The 44-year-old Egyptian merchant spent years selling home appliances in neighbouring Sudan before fighters from the paramilitary Rapid Support Forces (RSF) stormed his Khartoum home in June 2023, taking him and six others into custody.
"They accused us of being Egyptian spies," he told AFP, back home in Kafr Abu Shanab, a quiet village in Egypt's Fayoum governorate southwest of Cairo.
The RSF has accused Egypt of involvement in the war, which Cairo has denied.
"We were just traders, but to them, every Egyptian was a suspect," said Mouawad, recalling how his captors searched their phones and home.
They found nothing, but that did not spare the group, who were blindfolded, crammed into a truck and driven to one of the RSF's many detention sites in Khartoum.
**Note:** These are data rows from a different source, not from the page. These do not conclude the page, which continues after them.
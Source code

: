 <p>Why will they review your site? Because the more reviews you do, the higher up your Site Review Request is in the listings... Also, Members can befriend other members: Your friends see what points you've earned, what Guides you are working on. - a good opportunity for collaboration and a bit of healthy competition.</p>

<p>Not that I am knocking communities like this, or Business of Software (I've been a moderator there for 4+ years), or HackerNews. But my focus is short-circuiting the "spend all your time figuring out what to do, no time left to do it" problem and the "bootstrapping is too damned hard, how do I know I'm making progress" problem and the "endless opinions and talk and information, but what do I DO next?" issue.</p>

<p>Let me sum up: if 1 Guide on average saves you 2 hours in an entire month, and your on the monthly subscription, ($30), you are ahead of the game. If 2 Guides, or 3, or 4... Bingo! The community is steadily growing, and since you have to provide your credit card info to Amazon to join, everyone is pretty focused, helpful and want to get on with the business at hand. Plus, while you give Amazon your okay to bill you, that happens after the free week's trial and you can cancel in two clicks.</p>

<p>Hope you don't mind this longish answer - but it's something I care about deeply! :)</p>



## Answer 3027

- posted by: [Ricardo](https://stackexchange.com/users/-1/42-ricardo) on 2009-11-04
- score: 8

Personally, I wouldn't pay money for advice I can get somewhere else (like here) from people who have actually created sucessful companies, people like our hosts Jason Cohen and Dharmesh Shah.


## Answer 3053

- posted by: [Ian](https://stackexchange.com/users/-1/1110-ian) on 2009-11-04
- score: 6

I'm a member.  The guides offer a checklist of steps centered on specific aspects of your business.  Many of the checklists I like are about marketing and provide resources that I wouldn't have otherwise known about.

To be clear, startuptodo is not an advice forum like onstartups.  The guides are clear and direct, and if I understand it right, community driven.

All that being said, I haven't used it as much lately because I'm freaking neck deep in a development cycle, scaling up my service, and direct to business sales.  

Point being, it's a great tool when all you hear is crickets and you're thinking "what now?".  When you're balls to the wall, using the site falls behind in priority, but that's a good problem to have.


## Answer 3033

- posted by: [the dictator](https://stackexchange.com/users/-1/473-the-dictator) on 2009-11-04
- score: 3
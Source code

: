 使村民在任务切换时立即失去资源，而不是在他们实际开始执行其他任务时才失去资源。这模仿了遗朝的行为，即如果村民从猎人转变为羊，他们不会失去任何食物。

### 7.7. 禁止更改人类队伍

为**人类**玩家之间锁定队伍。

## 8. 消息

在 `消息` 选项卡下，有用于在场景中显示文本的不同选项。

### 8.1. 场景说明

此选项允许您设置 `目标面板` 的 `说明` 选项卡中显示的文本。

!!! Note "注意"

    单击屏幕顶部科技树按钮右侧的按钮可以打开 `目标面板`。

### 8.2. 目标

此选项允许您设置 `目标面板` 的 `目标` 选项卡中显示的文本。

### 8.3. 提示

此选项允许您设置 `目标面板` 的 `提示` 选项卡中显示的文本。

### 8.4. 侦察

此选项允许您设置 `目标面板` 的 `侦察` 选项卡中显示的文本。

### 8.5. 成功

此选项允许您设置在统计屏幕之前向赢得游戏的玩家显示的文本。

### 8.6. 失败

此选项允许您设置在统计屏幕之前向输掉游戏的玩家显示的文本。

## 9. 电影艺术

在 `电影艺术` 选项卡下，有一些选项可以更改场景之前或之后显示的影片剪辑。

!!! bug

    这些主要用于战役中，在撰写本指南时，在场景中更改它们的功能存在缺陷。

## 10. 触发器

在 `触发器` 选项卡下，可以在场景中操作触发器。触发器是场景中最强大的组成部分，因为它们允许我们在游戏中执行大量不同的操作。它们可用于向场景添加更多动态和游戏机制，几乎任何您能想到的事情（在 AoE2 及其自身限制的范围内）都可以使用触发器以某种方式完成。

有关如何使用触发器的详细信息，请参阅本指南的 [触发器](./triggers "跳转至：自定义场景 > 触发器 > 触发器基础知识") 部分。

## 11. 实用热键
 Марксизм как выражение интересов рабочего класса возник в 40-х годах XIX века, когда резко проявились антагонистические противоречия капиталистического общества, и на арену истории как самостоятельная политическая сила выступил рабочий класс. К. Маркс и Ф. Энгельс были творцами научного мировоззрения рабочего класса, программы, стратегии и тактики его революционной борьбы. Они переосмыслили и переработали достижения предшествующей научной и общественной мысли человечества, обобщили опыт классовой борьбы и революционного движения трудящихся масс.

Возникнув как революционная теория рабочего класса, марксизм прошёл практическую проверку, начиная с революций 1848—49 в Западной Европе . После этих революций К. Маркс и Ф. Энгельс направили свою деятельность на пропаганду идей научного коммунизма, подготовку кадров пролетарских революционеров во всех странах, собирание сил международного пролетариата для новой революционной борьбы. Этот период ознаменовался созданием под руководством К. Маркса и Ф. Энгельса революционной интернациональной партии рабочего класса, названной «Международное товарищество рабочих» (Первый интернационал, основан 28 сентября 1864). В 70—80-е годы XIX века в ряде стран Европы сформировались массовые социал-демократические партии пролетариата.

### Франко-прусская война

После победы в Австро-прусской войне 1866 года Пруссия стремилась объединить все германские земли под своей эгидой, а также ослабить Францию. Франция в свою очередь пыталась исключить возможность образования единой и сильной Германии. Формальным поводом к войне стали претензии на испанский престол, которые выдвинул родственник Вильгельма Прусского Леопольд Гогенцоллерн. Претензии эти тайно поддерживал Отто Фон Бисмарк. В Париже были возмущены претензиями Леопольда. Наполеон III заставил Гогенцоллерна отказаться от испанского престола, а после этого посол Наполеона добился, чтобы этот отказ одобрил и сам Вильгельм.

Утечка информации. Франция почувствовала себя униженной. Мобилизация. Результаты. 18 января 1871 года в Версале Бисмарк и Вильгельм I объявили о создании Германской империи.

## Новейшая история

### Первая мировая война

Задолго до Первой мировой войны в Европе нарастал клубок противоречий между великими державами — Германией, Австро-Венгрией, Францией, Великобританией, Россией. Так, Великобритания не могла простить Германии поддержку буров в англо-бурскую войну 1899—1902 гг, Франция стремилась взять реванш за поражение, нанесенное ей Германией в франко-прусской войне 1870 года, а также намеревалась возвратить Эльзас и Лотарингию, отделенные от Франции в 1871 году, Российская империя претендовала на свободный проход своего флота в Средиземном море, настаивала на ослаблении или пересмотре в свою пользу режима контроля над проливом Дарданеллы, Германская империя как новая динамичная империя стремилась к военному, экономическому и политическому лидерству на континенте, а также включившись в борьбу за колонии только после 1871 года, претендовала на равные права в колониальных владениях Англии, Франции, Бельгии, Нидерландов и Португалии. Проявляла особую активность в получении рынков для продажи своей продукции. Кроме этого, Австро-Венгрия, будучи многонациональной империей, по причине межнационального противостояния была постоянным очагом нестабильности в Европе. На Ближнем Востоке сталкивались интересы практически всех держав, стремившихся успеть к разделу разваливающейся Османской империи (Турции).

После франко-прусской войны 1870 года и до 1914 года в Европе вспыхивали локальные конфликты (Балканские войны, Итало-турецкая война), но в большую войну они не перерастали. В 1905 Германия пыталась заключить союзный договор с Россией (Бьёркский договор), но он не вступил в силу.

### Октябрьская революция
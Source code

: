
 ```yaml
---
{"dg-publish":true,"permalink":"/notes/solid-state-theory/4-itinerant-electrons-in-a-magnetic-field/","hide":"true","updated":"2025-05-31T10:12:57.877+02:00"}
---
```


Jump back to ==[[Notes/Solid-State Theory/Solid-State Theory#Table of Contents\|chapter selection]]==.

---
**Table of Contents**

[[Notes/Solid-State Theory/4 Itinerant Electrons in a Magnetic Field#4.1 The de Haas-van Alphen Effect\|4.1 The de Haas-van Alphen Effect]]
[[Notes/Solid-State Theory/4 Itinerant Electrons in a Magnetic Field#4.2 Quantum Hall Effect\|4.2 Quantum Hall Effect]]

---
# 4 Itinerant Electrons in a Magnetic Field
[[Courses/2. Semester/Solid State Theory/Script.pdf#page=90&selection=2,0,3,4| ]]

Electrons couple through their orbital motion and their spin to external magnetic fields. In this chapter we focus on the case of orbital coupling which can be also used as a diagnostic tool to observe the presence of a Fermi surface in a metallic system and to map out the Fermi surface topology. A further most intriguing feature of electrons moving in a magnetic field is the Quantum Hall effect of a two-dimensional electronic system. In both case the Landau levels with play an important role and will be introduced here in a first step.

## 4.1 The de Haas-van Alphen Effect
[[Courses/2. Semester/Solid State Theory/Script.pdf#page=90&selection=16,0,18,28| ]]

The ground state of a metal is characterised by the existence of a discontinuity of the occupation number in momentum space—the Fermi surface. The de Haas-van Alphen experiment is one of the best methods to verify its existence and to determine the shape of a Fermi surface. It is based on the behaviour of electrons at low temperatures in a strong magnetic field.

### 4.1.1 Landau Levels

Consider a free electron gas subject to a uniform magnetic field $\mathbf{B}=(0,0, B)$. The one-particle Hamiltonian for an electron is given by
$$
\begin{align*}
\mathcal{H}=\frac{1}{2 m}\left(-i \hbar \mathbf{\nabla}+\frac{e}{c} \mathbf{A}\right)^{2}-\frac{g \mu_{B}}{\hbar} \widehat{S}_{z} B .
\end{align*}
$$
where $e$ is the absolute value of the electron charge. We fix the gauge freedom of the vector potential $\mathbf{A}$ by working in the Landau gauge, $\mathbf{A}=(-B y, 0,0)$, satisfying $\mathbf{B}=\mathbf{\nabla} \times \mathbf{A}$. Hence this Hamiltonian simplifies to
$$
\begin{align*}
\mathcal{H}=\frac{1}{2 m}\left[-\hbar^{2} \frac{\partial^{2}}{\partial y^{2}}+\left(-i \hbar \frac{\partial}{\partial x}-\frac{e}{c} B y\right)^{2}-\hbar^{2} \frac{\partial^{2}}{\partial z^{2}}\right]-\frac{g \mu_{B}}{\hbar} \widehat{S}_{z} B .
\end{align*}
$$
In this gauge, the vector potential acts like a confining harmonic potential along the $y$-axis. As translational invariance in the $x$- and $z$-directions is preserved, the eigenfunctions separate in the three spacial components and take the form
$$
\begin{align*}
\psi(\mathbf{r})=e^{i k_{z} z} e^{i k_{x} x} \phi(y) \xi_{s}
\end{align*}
It was two months into the RSF's war with the army, and hundreds of thousands of people had already fled to the Egyptian border, seeking safety.
"We couldn't just go and leave our things to be looted," said Mouawad.
"We had debts to pay, we had to guard our cargo at any cost."
'Nothing but skeletons'
In a university building-turned-prison in the Sudanese capital's Riyadh district, Mouawad was confined with eight other Egyptians in a three-by-three-metre (10-by-10-feet) cell without any windows.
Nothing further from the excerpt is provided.